Vocabulary Cluster Graph

Our interactive 'clustering' graph was designed to help compare the books in the collection based on the similarity of their vocabularies.

The more similar two publications are, the closer they appear to one another in the graph - groups of books with similar vocabularies cluster.

The tool works by measuring the unique vocabulary of a given text, and comparing that with the vocabularies of other texts. It takes into account vocabulary as a fraction of total word count, meaning that just because a book has an overwhelmingly large vocabulary, that does not in turn mean that it will be deemed the 'most similar' book to all or many shorter books.

The colours of the books represent the authors - and show just how similar a given author's texts tend to be, in terms of the vocabulary used. Shakespeare's plays can be seen to be closely related in terms of vocabulary (see the gray documents) and the light blue cluster shows that the same is true of many, but not all, of Dickens' titles.
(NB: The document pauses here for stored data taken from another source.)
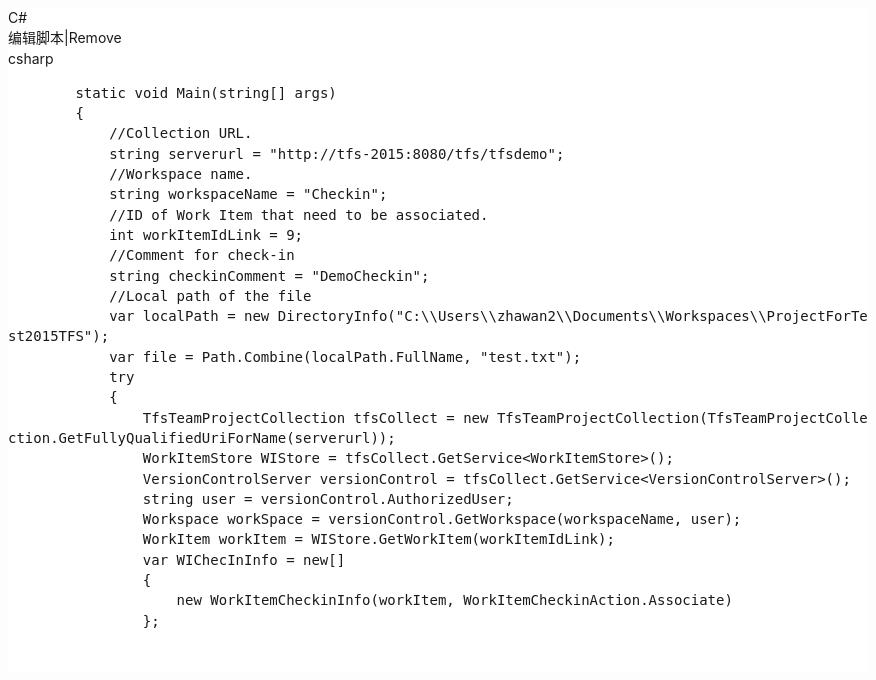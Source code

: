 <div class="pluginEditHolder" pluginCommand="mceScriptCode">
<div class="title"><span>C#</span></div>
<div class="pluginLinkHolder"><span class="pluginEditHolderLink">编辑脚本</span>|<span class="pluginRemoveHolderLink">Remove</span></div>
<span class="hidden">csharp</span>

<div class="preview">
<pre class="csharp">&nbsp;&nbsp;&nbsp;&nbsp;&nbsp;&nbsp;&nbsp;&nbsp;<span class="cs__keyword">static</span>&nbsp;<span class="cs__keyword">void</span>&nbsp;Main(<span class="cs__keyword">string</span>[]&nbsp;args)&nbsp;
&nbsp;&nbsp;&nbsp;&nbsp;&nbsp;&nbsp;&nbsp;&nbsp;{&nbsp;
&nbsp;&nbsp;&nbsp;&nbsp;&nbsp;&nbsp;&nbsp;&nbsp;&nbsp;&nbsp;&nbsp;&nbsp;<span class="cs__com">//Collection&nbsp;URL.</span>&nbsp;
&nbsp;&nbsp;&nbsp;&nbsp;&nbsp;&nbsp;&nbsp;&nbsp;&nbsp;&nbsp;&nbsp;&nbsp;<span class="cs__keyword">string</span>&nbsp;serverurl&nbsp;=&nbsp;<span class="cs__string">&quot;http://tfs-2015:8080/tfs/tfsdemo&quot;</span>;&nbsp;
&nbsp;&nbsp;&nbsp;&nbsp;&nbsp;&nbsp;&nbsp;&nbsp;&nbsp;&nbsp;&nbsp;&nbsp;<span class="cs__com">//Workspace&nbsp;name.</span>&nbsp;
&nbsp;&nbsp;&nbsp;&nbsp;&nbsp;&nbsp;&nbsp;&nbsp;&nbsp;&nbsp;&nbsp;&nbsp;<span class="cs__keyword">string</span>&nbsp;workspaceName&nbsp;=&nbsp;<span class="cs__string">&quot;Checkin&quot;</span>;&nbsp;
&nbsp;&nbsp;&nbsp;&nbsp;&nbsp;&nbsp;&nbsp;&nbsp;&nbsp;&nbsp;&nbsp;&nbsp;<span class="cs__com">//ID&nbsp;of&nbsp;Work&nbsp;Item&nbsp;that&nbsp;need&nbsp;to&nbsp;be&nbsp;associated.&nbsp;</span>&nbsp;
&nbsp;&nbsp;&nbsp;&nbsp;&nbsp;&nbsp;&nbsp;&nbsp;&nbsp;&nbsp;&nbsp;&nbsp;<span class="cs__keyword">int</span>&nbsp;workItemIdLink&nbsp;=&nbsp;<span class="cs__number">9</span>;&nbsp;
&nbsp;&nbsp;&nbsp;&nbsp;&nbsp;&nbsp;&nbsp;&nbsp;&nbsp;&nbsp;&nbsp;&nbsp;<span class="cs__com">//Comment&nbsp;for&nbsp;check-in</span>&nbsp;
&nbsp;&nbsp;&nbsp;&nbsp;&nbsp;&nbsp;&nbsp;&nbsp;&nbsp;&nbsp;&nbsp;&nbsp;<span class="cs__keyword">string</span>&nbsp;checkinComment&nbsp;=&nbsp;<span class="cs__string">&quot;DemoCheckin&quot;</span>;&nbsp;
&nbsp;&nbsp;&nbsp;&nbsp;&nbsp;&nbsp;&nbsp;&nbsp;&nbsp;&nbsp;&nbsp;&nbsp;<span class="cs__com">//Local&nbsp;path&nbsp;of&nbsp;the&nbsp;file</span>&nbsp;
&nbsp;&nbsp;&nbsp;&nbsp;&nbsp;&nbsp;&nbsp;&nbsp;&nbsp;&nbsp;&nbsp;&nbsp;var&nbsp;localPath&nbsp;=&nbsp;<span class="cs__keyword">new</span>&nbsp;DirectoryInfo(<span class="cs__string">&quot;C:\\Users\\zhawan2\\Documents\\Workspaces\\ProjectForTest2015TFS&quot;</span>);&nbsp;
&nbsp;&nbsp;&nbsp;&nbsp;&nbsp;&nbsp;&nbsp;&nbsp;&nbsp;&nbsp;&nbsp;&nbsp;var&nbsp;file&nbsp;=&nbsp;Path.Combine(localPath.FullName,&nbsp;<span class="cs__string">&quot;test.txt&quot;</span>);&nbsp;
&nbsp;&nbsp;&nbsp;&nbsp;&nbsp;&nbsp;&nbsp;&nbsp;&nbsp;&nbsp;&nbsp;&nbsp;<span class="cs__keyword">try</span>&nbsp;
&nbsp;&nbsp;&nbsp;&nbsp;&nbsp;&nbsp;&nbsp;&nbsp;&nbsp;&nbsp;&nbsp;&nbsp;{&nbsp;
&nbsp;&nbsp;&nbsp;&nbsp;&nbsp;&nbsp;&nbsp;&nbsp;&nbsp;&nbsp;&nbsp;&nbsp;&nbsp;&nbsp;&nbsp;&nbsp;TfsTeamProjectCollection&nbsp;tfsCollect&nbsp;=&nbsp;<span class="cs__keyword">new</span>&nbsp;TfsTeamProjectCollection(TfsTeamProjectCollection.GetFullyQualifiedUriForName(serverurl));&nbsp;
&nbsp;&nbsp;&nbsp;&nbsp;&nbsp;&nbsp;&nbsp;&nbsp;&nbsp;&nbsp;&nbsp;&nbsp;&nbsp;&nbsp;&nbsp;&nbsp;WorkItemStore&nbsp;WIStore&nbsp;=&nbsp;tfsCollect.GetService&lt;WorkItemStore&gt;();&nbsp;
&nbsp;&nbsp;&nbsp;&nbsp;&nbsp;&nbsp;&nbsp;&nbsp;&nbsp;&nbsp;&nbsp;&nbsp;&nbsp;&nbsp;&nbsp;&nbsp;VersionControlServer&nbsp;versionControl&nbsp;=&nbsp;tfsCollect.GetService&lt;VersionControlServer&gt;();&nbsp;
&nbsp;&nbsp;&nbsp;&nbsp;&nbsp;&nbsp;&nbsp;&nbsp;&nbsp;&nbsp;&nbsp;&nbsp;&nbsp;&nbsp;&nbsp;&nbsp;<span class="cs__keyword">string</span>&nbsp;user&nbsp;=&nbsp;versionControl.AuthorizedUser;&nbsp;
&nbsp;&nbsp;&nbsp;&nbsp;&nbsp;&nbsp;&nbsp;&nbsp;&nbsp;&nbsp;&nbsp;&nbsp;&nbsp;&nbsp;&nbsp;&nbsp;Workspace&nbsp;workSpace&nbsp;=&nbsp;versionControl.GetWorkspace(workspaceName,&nbsp;user);&nbsp;
&nbsp;&nbsp;&nbsp;&nbsp;&nbsp;&nbsp;&nbsp;&nbsp;&nbsp;&nbsp;&nbsp;&nbsp;&nbsp;&nbsp;&nbsp;&nbsp;WorkItem&nbsp;workItem&nbsp;=&nbsp;WIStore.GetWorkItem(workItemIdLink);&nbsp;
&nbsp;&nbsp;&nbsp;&nbsp;&nbsp;&nbsp;&nbsp;&nbsp;&nbsp;&nbsp;&nbsp;&nbsp;&nbsp;&nbsp;&nbsp;&nbsp;var&nbsp;WIChecInInfo&nbsp;=&nbsp;<span class="cs__keyword">new</span>[]&nbsp;
&nbsp;&nbsp;&nbsp;&nbsp;&nbsp;&nbsp;&nbsp;&nbsp;&nbsp;&nbsp;&nbsp;&nbsp;&nbsp;&nbsp;&nbsp;&nbsp;{&nbsp;
&nbsp;&nbsp;&nbsp;&nbsp;&nbsp;&nbsp;&nbsp;&nbsp;&nbsp;&nbsp;&nbsp;&nbsp;&nbsp;&nbsp;&nbsp;&nbsp;&nbsp;&nbsp;&nbsp;&nbsp;<span class="cs__keyword">new</span>&nbsp;WorkItemCheckinInfo(workItem,&nbsp;WorkItemCheckinAction.Associate)&nbsp;
&nbsp;&nbsp;&nbsp;&nbsp;&nbsp;&nbsp;&nbsp;&nbsp;&nbsp;&nbsp;&nbsp;&nbsp;&nbsp;&nbsp;&nbsp;&nbsp;};&nbsp;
In order to draw the graph, each publication is linked to its 6 most similar publications. The colours and tensions used in the linking lines show the strengths of the relationships between books - for example there are strong similarities the two Mark Twain books in the database.

We can interact with the graph to find out more about the books and explore the stability of the clusters with the following keyboard and mouse controls:

  • drag publications and watch them find their 'place' in the vocabulary graph
  • hold down the shift key and the left mouse button to zoom
  • hold down the shift key and the right mouse button to pan
  • click a book for a short summary of the document
  • R restores to the original view
  • L displays the lines that link the most similar publications.
    (Pressing L again will turn these lines off)

Advanced Functionality for Further Exploration

Use the space key to toggle movement on and off. When movement is off, publications can be dragged without them returning to their original positions.

Use the up and down arrows on the keyboard (held down for a second or two) increase or decrease the minimum distance of separation between nodes. This can be useful for unclustering closely associated publications.